■ Task instructions ■
Look through the entries below. Report each line that has the word "chat" in it.

■ Extracted records ■
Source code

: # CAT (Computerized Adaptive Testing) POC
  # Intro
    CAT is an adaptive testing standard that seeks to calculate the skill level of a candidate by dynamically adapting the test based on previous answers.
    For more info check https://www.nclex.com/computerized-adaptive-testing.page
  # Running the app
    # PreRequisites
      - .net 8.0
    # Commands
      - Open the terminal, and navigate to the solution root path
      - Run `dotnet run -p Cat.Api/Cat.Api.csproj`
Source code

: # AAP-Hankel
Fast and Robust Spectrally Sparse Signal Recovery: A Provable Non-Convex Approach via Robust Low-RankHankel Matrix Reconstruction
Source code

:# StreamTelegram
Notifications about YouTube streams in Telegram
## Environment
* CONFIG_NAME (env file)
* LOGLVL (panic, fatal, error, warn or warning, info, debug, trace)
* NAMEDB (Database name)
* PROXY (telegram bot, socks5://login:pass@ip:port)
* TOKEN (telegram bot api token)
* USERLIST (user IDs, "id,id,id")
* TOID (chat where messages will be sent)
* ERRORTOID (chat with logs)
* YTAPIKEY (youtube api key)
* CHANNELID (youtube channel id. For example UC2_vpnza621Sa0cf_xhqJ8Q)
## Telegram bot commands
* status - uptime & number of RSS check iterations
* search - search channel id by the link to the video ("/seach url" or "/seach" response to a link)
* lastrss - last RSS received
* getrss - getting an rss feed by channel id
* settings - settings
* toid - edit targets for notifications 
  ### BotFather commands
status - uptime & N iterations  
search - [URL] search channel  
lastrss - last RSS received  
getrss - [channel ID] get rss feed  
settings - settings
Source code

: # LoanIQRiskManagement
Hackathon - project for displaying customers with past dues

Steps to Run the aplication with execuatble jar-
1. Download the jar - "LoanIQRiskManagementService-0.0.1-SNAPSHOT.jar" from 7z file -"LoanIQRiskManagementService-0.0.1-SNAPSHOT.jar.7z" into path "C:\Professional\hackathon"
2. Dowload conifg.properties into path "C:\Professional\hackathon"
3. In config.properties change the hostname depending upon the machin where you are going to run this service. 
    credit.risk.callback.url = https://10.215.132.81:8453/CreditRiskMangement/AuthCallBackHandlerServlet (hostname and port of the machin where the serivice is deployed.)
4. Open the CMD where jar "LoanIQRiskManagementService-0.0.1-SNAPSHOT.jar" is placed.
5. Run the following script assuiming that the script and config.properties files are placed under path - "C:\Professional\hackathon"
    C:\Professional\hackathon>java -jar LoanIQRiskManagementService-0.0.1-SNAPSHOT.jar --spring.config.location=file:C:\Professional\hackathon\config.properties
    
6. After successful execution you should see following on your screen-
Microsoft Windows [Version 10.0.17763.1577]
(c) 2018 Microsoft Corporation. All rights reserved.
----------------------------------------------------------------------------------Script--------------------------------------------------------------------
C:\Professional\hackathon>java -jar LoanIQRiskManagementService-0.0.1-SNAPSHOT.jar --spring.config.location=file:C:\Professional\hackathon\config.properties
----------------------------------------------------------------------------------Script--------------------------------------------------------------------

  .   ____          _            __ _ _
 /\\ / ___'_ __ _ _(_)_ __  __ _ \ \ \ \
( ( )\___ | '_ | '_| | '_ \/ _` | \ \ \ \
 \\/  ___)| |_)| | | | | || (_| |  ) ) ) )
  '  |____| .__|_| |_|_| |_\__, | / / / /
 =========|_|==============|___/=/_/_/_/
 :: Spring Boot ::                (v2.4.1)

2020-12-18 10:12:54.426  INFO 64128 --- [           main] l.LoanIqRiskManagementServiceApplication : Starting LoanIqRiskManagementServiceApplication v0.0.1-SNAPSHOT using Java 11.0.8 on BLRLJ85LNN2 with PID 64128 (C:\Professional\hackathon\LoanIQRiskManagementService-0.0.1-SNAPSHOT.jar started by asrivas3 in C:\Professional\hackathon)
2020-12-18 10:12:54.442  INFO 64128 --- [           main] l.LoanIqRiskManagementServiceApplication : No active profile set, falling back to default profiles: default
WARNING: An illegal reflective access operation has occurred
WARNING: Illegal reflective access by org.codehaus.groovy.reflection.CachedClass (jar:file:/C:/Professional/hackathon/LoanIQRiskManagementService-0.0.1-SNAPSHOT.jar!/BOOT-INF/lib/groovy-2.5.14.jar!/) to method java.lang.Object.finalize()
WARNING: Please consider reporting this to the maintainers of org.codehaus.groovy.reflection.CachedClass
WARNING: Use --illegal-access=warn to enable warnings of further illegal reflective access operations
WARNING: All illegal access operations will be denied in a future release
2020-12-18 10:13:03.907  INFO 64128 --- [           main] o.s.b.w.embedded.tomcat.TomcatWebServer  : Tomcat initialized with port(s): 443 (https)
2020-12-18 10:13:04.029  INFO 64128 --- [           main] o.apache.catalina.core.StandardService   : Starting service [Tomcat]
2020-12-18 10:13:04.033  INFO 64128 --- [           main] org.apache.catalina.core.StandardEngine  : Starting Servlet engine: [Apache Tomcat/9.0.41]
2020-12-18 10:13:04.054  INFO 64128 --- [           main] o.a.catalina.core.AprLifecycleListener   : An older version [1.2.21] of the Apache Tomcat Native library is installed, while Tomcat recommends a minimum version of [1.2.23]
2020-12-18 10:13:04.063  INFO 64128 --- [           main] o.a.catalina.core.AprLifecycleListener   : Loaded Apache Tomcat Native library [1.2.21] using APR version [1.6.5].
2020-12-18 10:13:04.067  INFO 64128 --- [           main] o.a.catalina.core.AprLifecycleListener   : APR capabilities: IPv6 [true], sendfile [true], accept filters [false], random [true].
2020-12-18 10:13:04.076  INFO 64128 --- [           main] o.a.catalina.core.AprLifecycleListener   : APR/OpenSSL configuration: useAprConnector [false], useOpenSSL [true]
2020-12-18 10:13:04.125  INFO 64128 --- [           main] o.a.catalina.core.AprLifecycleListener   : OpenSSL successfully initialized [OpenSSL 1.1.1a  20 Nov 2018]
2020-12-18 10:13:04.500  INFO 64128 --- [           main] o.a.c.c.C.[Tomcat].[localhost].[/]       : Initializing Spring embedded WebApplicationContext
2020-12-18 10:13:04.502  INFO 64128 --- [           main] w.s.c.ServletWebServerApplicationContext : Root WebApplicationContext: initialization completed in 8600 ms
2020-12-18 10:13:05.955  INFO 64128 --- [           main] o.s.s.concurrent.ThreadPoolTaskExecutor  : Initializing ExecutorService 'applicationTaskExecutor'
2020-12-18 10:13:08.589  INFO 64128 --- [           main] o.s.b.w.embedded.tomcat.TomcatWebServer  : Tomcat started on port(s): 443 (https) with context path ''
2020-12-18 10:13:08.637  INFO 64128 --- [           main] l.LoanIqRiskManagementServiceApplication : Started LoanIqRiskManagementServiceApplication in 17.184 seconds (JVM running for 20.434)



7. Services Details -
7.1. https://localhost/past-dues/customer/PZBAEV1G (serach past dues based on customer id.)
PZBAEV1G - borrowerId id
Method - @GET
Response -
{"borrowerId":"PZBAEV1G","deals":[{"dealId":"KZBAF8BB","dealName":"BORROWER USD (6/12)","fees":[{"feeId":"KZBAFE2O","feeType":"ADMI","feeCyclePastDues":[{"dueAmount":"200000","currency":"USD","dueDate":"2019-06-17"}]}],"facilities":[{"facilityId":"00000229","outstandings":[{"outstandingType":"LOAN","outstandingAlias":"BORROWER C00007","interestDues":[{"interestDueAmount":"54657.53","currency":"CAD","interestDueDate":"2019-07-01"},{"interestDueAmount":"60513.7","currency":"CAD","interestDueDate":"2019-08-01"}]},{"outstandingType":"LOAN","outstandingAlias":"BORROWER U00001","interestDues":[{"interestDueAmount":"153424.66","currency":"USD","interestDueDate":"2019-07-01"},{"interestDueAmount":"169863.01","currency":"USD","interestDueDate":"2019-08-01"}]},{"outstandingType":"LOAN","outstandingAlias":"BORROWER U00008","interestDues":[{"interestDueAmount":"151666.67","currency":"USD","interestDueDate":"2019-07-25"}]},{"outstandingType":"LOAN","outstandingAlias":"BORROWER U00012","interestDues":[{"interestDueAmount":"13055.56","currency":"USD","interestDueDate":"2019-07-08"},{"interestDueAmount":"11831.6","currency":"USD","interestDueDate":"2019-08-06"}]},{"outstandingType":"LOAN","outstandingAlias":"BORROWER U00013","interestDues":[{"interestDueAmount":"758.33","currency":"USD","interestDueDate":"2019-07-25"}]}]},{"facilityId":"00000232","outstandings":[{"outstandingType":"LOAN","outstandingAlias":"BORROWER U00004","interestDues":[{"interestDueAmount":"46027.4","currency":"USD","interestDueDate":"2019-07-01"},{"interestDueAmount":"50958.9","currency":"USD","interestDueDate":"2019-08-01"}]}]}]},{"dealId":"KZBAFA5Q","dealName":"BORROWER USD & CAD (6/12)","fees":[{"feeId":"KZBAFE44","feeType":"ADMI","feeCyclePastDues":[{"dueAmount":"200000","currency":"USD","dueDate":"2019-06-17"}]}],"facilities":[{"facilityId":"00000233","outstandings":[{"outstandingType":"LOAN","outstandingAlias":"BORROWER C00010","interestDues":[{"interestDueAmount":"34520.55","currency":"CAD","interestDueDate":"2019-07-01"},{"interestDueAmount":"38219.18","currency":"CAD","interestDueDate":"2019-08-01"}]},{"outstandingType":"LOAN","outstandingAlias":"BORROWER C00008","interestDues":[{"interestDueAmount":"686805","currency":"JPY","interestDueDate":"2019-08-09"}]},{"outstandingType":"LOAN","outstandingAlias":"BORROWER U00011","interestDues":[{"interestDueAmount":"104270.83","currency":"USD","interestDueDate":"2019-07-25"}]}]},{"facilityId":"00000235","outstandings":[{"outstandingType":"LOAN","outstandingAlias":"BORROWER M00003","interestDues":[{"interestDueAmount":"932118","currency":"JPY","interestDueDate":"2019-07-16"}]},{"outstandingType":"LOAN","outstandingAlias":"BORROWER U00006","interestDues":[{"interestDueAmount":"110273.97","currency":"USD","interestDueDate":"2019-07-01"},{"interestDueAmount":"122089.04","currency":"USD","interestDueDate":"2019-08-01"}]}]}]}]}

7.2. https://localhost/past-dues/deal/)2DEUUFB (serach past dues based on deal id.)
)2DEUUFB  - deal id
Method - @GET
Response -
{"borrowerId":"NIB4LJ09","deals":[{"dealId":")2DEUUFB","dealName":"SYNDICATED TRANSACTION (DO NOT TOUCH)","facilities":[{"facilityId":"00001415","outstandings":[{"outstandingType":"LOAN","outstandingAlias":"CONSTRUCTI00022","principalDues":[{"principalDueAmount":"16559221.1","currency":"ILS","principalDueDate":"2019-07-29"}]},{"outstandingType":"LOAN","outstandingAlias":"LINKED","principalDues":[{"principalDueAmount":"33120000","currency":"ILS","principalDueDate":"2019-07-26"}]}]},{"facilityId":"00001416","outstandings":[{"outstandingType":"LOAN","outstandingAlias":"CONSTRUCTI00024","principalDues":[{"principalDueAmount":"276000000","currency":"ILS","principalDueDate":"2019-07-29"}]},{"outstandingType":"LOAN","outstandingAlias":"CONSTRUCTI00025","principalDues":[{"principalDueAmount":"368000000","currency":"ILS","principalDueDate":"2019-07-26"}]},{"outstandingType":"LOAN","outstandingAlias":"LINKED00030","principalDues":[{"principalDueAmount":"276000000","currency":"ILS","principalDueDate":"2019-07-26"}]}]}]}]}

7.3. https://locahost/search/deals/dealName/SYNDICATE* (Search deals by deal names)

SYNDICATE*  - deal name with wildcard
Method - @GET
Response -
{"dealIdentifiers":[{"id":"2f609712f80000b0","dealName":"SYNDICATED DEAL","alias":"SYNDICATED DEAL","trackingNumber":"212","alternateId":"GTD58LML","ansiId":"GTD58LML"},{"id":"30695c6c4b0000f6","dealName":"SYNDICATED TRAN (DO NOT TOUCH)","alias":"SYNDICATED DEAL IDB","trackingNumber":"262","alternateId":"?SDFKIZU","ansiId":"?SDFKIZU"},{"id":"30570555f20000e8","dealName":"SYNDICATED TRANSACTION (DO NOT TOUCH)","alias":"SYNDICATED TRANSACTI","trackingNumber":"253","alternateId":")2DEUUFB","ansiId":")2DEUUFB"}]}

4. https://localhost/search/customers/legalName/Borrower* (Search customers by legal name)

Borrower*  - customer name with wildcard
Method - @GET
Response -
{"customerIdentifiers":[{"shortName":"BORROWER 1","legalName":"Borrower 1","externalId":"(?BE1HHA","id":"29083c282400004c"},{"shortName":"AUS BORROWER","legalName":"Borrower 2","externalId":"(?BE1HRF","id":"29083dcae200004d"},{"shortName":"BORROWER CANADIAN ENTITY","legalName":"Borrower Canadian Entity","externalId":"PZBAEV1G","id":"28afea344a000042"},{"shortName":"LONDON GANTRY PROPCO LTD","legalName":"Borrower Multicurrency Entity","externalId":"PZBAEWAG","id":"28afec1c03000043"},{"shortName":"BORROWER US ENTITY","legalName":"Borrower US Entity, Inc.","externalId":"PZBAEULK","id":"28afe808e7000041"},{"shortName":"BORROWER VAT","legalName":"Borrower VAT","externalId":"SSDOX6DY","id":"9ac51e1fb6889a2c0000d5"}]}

■ Response area ■
* TOID (chat where messages will be sent)
* ERRORTOID (chat with logs)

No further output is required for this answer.